Wednesday, November 23, 2011

Siebel & SOA misscommunication.

Quite confusing situation had resolved couple minutes ago.

The history was started by Sibel implementation team, they have noticed strange hangs for 5-7 seconds while user  process orders. So they started  investigation and founded the reason (They think so). There were detected strange Siebel EAI behavior.
  1. EAI  receive request from a Siebel user
  2. Send it to our LBR-OHS and OSB cluster process it.
  3. Then OSB send response back to EAI
  4. EAI waits for a 5 second 
  5. And then send respond to user.
Siebel team points to wrong  OHS configuration particularly to keepAlive and keepAliveTimeout. It is enabled by default and timeout is 5 seconds. Ping !
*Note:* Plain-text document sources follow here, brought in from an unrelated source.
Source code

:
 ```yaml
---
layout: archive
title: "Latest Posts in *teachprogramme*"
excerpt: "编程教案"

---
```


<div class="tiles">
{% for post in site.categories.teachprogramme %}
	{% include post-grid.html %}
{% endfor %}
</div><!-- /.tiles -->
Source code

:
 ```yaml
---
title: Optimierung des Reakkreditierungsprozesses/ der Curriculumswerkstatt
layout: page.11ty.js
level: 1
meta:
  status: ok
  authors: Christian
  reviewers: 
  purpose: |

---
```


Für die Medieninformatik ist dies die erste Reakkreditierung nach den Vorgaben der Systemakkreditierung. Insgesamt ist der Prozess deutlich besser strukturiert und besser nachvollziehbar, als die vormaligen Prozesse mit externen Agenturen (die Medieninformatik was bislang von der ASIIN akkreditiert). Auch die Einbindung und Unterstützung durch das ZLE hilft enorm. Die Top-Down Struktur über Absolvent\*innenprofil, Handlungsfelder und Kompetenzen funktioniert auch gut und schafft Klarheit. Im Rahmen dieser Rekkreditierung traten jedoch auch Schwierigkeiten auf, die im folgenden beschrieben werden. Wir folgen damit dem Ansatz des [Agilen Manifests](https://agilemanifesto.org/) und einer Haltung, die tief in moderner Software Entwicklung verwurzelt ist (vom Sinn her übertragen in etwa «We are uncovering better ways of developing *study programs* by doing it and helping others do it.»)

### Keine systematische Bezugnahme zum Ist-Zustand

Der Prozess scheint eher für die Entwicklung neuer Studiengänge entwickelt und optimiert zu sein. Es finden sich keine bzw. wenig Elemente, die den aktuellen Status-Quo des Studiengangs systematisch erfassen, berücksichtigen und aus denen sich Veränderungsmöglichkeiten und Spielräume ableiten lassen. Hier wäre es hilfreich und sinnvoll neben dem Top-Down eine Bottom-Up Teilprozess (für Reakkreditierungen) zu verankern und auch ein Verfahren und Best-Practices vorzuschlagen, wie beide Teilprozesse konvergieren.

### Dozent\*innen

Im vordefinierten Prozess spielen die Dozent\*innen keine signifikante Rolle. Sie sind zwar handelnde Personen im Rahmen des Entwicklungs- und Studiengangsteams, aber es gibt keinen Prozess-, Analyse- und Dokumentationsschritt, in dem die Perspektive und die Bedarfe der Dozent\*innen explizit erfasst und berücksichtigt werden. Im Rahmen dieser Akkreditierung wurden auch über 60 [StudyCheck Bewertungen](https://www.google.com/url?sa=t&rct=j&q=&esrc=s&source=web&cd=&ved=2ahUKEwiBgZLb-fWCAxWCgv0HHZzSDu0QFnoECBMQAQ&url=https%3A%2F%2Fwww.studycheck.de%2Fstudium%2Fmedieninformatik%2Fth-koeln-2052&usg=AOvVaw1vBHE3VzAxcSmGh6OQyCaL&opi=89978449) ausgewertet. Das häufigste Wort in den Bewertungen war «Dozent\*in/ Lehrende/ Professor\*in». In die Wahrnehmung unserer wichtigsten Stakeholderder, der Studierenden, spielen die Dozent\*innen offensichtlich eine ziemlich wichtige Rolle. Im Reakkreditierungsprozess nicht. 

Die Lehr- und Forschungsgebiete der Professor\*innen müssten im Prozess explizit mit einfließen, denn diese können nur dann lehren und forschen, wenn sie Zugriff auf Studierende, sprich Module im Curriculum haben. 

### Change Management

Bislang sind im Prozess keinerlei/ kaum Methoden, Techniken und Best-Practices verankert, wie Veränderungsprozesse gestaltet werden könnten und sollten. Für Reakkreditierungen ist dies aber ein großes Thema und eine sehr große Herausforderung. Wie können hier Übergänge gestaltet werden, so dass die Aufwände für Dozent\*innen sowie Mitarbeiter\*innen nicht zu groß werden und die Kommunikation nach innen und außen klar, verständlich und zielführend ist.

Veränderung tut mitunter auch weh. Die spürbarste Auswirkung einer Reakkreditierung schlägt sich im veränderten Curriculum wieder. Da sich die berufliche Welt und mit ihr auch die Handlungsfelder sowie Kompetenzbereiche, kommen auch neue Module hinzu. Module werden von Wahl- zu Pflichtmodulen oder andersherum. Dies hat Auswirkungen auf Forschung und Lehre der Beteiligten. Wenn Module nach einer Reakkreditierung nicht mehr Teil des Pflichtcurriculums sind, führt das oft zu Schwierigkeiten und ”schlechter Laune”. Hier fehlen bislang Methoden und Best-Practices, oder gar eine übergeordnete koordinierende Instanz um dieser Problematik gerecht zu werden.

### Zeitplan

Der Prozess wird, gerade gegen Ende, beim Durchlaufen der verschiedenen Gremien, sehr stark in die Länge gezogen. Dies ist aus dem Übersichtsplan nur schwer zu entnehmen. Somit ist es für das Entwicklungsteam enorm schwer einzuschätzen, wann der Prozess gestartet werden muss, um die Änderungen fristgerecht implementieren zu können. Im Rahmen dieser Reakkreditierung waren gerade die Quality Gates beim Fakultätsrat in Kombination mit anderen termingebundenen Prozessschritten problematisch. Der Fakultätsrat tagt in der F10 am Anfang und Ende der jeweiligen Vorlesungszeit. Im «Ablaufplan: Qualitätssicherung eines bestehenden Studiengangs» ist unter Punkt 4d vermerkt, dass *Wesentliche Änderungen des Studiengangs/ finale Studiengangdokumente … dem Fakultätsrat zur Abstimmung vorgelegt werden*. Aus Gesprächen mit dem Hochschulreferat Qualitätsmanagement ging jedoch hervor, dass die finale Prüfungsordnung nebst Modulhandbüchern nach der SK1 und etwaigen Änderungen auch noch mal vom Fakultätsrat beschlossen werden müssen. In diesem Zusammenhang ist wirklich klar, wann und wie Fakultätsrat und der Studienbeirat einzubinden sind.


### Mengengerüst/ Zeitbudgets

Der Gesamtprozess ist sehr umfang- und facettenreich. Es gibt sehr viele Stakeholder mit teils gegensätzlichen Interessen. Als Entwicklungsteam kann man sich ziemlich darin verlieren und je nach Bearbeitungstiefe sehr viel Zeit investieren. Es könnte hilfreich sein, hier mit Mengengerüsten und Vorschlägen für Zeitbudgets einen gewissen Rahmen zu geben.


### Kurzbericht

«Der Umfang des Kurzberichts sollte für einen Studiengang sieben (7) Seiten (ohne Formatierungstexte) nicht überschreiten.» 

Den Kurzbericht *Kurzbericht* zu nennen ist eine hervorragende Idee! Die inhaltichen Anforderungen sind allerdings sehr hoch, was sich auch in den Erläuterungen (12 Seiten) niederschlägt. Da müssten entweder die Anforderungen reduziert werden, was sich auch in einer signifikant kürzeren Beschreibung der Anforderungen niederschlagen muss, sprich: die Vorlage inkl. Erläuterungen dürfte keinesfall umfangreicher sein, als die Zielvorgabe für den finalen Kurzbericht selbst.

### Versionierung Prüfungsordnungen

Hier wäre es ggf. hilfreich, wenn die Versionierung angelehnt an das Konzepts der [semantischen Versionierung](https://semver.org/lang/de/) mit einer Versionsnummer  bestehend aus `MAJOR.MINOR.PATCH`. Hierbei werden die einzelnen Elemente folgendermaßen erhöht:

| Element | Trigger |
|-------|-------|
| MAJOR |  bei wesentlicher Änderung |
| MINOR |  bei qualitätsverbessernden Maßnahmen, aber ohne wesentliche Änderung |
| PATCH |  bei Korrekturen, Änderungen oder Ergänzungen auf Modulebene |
The next step was mine. I've create the simplest WSDL for a echoing Proxy Service, and ran several tests with different scenarios, using soapUI.

Well there is no timeouts at all. Actually there were several really long responses, but the min response time was around 5-9 ms, and any average less 100 ms.

I've sent porject, report and explanation to Siebel team. Pong!

Guys  from other side reproduced the test and found the root of the issue.
soapUI uses header user-agent with a value Jakarta Commons-HttpClient/3.0.1, meanwhile Siebel EAI set user-agent to  Mozilla/4.0. Ping !


Hmm, quite strange. When I set user-agent to Mozilla/4.0 I get the same result, the client (soapUI in my case), waits for a keepAliveTimeout and only then responses.
So i don't know how the system behavior will be changed if I switch off keepAlive.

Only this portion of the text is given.